These parallel streams occur for any transformative technology. Consider automobiles. The first Model T was sold in 1908 ; the first three-point seat belt was invented in 1959 ; and it was not until 1968 that U.S. federal law began to require vehicles be fitted with seat belts. The pace of innovation vastly exceeded the streams of managing risk in technology adoption and establishing rules to enforce responsible use, but the transitional period eventually gave way to a world where automobiles are commonplace, the risks are well understood, and effective laws are in place.
Looking to AI, a similar trajectory is playing out. Investment and hype are centered on the stream of technology development, with somewhat less attention given to understanding and mitigating risks. Policy and rule makers worldwide are, predictably, moving a bit slower still. Change is hard, and it takes time and leadership. In the longer arc of history, our progress through this transitional time is proceeding as I would anticipate.

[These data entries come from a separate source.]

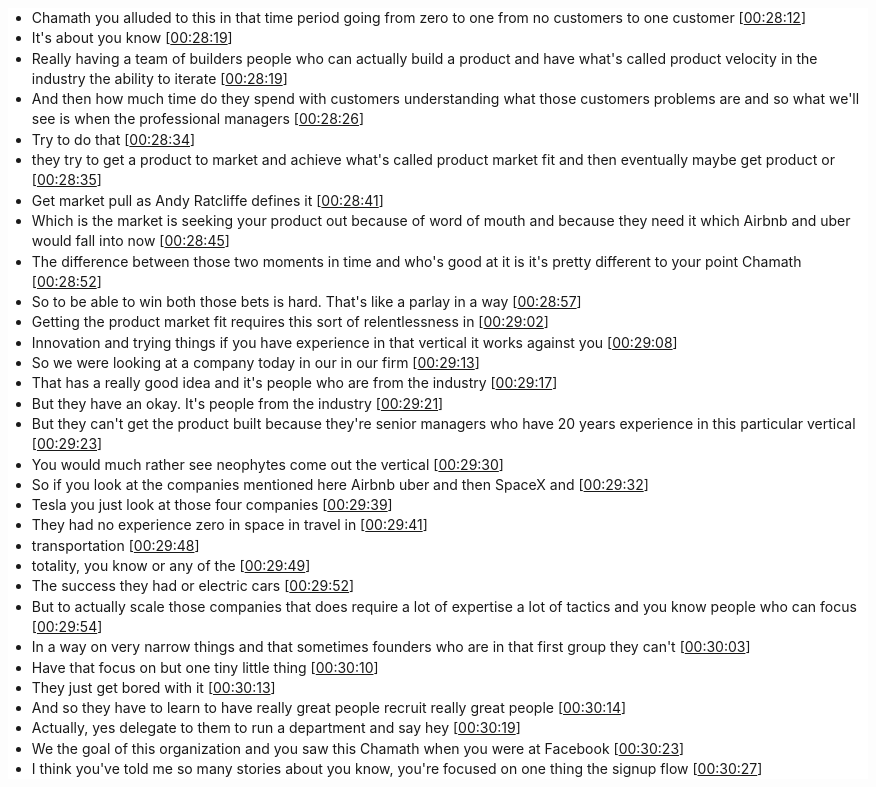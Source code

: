 *  Chamath you alluded to this in that time period going from zero to one from no customers to one customer [[00:28:12](https://www.youtube.com/watch?v=ZDR2dWEQqKw&t=1692.3999999999999s)]
*  It's about you know [[00:28:19](https://www.youtube.com/watch?v=ZDR2dWEQqKw&t=1699.0s)]
*  Really having a team of builders people who can actually build a product and have what's called product velocity in the industry the ability to iterate [[00:28:19](https://www.youtube.com/watch?v=ZDR2dWEQqKw&t=1699.96s)]
*  And then how much time do they spend with customers understanding what those customers problems are and so what we'll see is when the professional managers [[00:28:26](https://www.youtube.com/watch?v=ZDR2dWEQqKw&t=1706.3999999999999s)]
*  Try to do that [[00:28:34](https://www.youtube.com/watch?v=ZDR2dWEQqKw&t=1714.04s)]
*  they try to get a product to market and achieve what's called product market fit and then eventually maybe get product or [[00:28:35](https://www.youtube.com/watch?v=ZDR2dWEQqKw&t=1715.24s)]
*  Get market pull as Andy Ratcliffe defines it [[00:28:41](https://www.youtube.com/watch?v=ZDR2dWEQqKw&t=1721.8799999999999s)]
*  Which is the market is seeking your product out because of word of mouth and because they need it which Airbnb and uber would fall into now [[00:28:45](https://www.youtube.com/watch?v=ZDR2dWEQqKw&t=1725.0s)]
*  The difference between those two moments in time and who's good at it is it's pretty different to your point Chamath [[00:28:52](https://www.youtube.com/watch?v=ZDR2dWEQqKw&t=1732.7s)]
*  So to be able to win both those bets is hard. That's like a parlay in a way [[00:28:57](https://www.youtube.com/watch?v=ZDR2dWEQqKw&t=1737.78s)]
*  Getting the product market fit requires this sort of relentlessness in [[00:29:02](https://www.youtube.com/watch?v=ZDR2dWEQqKw&t=1742.94s)]
*  Innovation and trying things if you have experience in that vertical it works against you [[00:29:08](https://www.youtube.com/watch?v=ZDR2dWEQqKw&t=1748.62s)]
*  So we were looking at a company today in our in our firm [[00:29:13](https://www.youtube.com/watch?v=ZDR2dWEQqKw&t=1753.54s)]
*  That has a really good idea and it's people who are from the industry [[00:29:17](https://www.youtube.com/watch?v=ZDR2dWEQqKw&t=1757.62s)]
*  But they have an okay. It's people from the industry [[00:29:21](https://www.youtube.com/watch?v=ZDR2dWEQqKw&t=1761.54s)]
*  But they can't get the product built because they're senior managers who have 20 years experience in this particular vertical [[00:29:23](https://www.youtube.com/watch?v=ZDR2dWEQqKw&t=1763.82s)]
*  You would much rather see neophytes come out the vertical [[00:29:30](https://www.youtube.com/watch?v=ZDR2dWEQqKw&t=1770.18s)]
*  So if you look at the companies mentioned here Airbnb uber and then SpaceX and [[00:29:32](https://www.youtube.com/watch?v=ZDR2dWEQqKw&t=1772.96s)]
*  Tesla you just look at those four companies [[00:29:39](https://www.youtube.com/watch?v=ZDR2dWEQqKw&t=1779.3s)]
*  They had no experience zero in space in travel in [[00:29:41](https://www.youtube.com/watch?v=ZDR2dWEQqKw&t=1781.5s)]
*  transportation [[00:29:48](https://www.youtube.com/watch?v=ZDR2dWEQqKw&t=1788.1s)]
*  totality, you know or any of the [[00:29:49](https://www.youtube.com/watch?v=ZDR2dWEQqKw&t=1789.86s)]
*  The success they had or electric cars [[00:29:52](https://www.youtube.com/watch?v=ZDR2dWEQqKw&t=1792.1399999999999s)]
*  But to actually scale those companies that does require a lot of expertise a lot of tactics and you know people who can focus [[00:29:54](https://www.youtube.com/watch?v=ZDR2dWEQqKw&t=1794.6999999999998s)]
*  In a way on very narrow things and that sometimes founders who are in that first group they can't [[00:30:03](https://www.youtube.com/watch?v=ZDR2dWEQqKw&t=1803.02s)]
*  Have that focus on but one tiny little thing [[00:30:10](https://www.youtube.com/watch?v=ZDR2dWEQqKw&t=1810.4199999999998s)]
*  They just get bored with it [[00:30:13](https://www.youtube.com/watch?v=ZDR2dWEQqKw&t=1813.58s)]
*  And so they have to learn to have really great people recruit really great people [[00:30:14](https://www.youtube.com/watch?v=ZDR2dWEQqKw&t=1814.8s)]
*  Actually, yes delegate to them to run a department and say hey [[00:30:19](https://www.youtube.com/watch?v=ZDR2dWEQqKw&t=1819.86s)]
*  We the goal of this organization and you saw this Chamath when you were at Facebook [[00:30:23](https://www.youtube.com/watch?v=ZDR2dWEQqKw&t=1823.34s)]
*  I think you've told me so many stories about you know, you're focused on one thing the signup flow [[00:30:27](https://www.youtube.com/watch?v=ZDR2dWEQqKw&t=1827.78s)]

Unlike in the transitional period for automobiles, we today have social media, where AI narratives can gain attention even if they may not reflect reality. This ongoing digital dialogue can lead us to presume things about our future with AI, but the truth is not at the extremes of anticipation and fear. Enterprise leaders need to be the cooler heads that prevail, keeping AI discussions and investments grounded in reality while still maintaining an optimistic, forward-looking mindset.
Taking A Measured View Of AI
While the future with AI is today uncertain, the world will likely navigate through this time of change and emerge on the other side where AI is as common and controlled as the family car. Precisely what that future looks like, however, depends on where we focus our time and energy, and the greatest and most valuable future with AI will not occur without attention and investment.
For enterprise leaders concerned with AI adoption risk, the task is not to turn away from AI but instead to make commensurate investment and effort in all three streams of progress. That is how we can accelerate the transitional period in a responsible way and get to the serious business of accessing AI’s greatest value for all.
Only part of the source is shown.